Após participar de uma celebração em Illinois pelo 50º aniversário da 13ª Emenda, que aboliu a escravidão em 1863 nos estados confederados, com uma multidão de seis a doze mil pessoas em celebrações que duraram três semanas, Woodson se inspirou para criar estratégias que estimulassem o estudo das conquistas dos negros americanos. Ele queria mostrar que as pessoas negras haviam desempenhado papéis importantes na criação do país e, portanto, mereciam ser humanizadas e tratadas igualmente como cidadãos. Então em 1915, ele e Jesse E. Moorland fundaram a Associação para o Estudo da Vida e História do Negro, que hoje é Associação para o Estudo da Vida e História Afro-Americana, ou ASALH. A organização visava promover o estudo da história negra como uma disciplina e celebraria as realizações dos afro-estadunidenses.

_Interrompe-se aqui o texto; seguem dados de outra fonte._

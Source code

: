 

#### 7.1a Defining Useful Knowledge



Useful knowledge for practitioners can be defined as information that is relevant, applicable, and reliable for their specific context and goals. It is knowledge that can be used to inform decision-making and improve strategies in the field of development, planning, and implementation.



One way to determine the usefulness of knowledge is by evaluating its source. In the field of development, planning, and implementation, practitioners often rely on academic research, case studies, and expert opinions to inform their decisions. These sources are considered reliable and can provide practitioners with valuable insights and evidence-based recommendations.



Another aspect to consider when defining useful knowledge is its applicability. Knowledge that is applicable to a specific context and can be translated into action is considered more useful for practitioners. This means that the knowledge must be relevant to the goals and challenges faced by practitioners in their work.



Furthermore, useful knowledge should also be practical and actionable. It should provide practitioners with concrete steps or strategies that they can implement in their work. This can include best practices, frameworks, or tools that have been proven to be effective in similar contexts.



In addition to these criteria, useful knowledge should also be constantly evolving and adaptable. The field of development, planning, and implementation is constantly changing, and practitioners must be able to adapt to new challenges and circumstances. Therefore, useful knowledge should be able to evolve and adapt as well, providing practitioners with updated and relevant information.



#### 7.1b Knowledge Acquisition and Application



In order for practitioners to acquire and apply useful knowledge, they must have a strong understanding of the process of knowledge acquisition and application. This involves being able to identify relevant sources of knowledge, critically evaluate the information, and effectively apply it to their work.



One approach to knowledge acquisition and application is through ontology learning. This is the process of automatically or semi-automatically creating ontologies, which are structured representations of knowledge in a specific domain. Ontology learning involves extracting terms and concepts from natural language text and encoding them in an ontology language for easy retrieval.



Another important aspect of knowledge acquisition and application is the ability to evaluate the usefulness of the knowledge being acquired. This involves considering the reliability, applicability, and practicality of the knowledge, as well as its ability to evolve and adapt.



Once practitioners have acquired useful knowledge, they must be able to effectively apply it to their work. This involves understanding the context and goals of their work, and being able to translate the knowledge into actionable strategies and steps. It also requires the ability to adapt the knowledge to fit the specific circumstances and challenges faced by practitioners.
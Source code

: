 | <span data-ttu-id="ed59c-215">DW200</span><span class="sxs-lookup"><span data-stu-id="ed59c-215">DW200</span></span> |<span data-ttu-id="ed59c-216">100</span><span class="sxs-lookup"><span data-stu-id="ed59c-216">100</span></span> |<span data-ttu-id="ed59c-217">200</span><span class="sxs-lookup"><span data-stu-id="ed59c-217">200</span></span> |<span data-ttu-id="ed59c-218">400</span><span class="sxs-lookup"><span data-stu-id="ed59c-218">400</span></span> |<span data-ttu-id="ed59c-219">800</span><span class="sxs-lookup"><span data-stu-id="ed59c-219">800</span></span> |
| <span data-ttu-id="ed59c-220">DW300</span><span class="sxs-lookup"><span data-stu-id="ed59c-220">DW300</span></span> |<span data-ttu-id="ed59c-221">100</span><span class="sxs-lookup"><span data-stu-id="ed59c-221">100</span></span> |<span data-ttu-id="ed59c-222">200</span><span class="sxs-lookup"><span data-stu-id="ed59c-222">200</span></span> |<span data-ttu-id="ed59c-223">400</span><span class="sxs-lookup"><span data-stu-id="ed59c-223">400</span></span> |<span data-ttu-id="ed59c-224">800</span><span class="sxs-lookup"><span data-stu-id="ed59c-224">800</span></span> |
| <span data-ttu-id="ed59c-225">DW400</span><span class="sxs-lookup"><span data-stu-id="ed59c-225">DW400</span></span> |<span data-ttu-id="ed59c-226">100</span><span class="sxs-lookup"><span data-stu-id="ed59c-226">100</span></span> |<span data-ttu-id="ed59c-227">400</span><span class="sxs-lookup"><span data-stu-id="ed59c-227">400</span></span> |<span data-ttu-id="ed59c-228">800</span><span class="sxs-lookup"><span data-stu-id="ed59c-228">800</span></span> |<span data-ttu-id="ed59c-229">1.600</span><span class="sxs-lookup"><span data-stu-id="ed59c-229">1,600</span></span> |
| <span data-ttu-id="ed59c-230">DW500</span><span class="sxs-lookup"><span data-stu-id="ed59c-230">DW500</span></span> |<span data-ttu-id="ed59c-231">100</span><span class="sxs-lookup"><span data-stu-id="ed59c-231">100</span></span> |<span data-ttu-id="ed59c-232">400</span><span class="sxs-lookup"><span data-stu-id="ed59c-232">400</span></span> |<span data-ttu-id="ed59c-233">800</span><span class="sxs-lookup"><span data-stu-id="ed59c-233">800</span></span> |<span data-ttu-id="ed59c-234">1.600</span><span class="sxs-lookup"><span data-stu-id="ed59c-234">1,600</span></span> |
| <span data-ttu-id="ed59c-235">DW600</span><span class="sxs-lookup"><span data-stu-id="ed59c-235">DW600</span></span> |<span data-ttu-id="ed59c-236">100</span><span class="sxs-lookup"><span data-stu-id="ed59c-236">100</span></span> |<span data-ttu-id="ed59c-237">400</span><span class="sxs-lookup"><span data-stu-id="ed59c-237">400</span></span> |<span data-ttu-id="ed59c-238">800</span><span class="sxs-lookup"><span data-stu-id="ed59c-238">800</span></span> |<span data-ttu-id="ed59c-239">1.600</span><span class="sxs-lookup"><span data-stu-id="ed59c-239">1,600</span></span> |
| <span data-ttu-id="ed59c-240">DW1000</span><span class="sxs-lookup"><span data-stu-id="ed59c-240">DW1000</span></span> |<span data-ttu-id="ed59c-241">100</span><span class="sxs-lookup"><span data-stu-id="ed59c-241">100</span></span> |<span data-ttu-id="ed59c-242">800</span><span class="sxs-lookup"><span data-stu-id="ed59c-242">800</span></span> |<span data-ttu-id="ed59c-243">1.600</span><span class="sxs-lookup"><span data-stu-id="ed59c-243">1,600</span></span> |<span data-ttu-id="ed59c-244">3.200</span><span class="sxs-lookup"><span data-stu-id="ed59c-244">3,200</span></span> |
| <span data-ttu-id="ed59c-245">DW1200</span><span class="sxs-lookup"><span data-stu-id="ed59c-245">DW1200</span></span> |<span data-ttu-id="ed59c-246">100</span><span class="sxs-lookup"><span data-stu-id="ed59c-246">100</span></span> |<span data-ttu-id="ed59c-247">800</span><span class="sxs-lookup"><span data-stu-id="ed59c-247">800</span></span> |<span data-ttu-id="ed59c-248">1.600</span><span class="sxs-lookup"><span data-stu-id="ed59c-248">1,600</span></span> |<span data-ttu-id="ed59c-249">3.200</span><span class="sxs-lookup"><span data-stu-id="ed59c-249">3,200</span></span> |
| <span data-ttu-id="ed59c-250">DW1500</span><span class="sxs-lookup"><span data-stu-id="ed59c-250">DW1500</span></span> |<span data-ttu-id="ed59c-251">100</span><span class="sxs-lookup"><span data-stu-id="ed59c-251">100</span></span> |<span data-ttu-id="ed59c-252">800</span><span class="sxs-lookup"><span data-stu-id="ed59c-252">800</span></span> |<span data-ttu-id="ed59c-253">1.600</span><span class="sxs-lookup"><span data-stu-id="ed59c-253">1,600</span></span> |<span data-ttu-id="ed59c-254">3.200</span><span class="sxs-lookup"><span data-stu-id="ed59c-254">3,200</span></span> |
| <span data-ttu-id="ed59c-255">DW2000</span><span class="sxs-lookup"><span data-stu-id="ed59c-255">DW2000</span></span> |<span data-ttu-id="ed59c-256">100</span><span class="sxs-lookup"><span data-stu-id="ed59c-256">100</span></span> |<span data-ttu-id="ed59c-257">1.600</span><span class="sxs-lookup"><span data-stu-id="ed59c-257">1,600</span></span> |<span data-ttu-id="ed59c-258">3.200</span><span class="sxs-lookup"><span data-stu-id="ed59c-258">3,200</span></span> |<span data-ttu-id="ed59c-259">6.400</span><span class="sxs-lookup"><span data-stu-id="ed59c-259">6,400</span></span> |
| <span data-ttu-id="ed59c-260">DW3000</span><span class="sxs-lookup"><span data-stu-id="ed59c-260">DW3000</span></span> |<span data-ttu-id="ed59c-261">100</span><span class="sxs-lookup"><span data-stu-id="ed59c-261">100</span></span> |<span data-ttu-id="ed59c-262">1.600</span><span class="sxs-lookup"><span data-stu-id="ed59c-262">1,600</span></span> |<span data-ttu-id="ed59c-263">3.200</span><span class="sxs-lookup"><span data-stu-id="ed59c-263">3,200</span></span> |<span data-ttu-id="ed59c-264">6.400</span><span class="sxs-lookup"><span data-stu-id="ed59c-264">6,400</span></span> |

Com a ASALH, Woodson esperava estimular ainda mais o interesse por meio da criação da Semana de História do Negro. Ao celebrar figuras históricas heróicas, ele e seus companheiros essencialmente esperavam impulsionar um futuro mais justo e igual para todes, rompendo com o silenciamento e com as narrativas negativas propagadas em jornais, livros e universidades.
Nas décadas que se seguiram, prefeitos de cidades em todo o país começaram a emitir proclamações anuais reconhecendo a Semana da História do Negro. Antes que o Mês da História Negra durasse um mês inteiro, a data só era comemorada por uma semana em fevereiro. Foi só na década de 1960 que faculdades e universidades começaram a expandir o reconhecimento da história afro-estadunidense por todo o mês. No final dos anos 60, graças ao movimento dos direitos civis, a Semana da História do Negro evoluiu para o Mês da História Negra (Black History Month), tomando conta de muitos campi universitários e espaços não academicos.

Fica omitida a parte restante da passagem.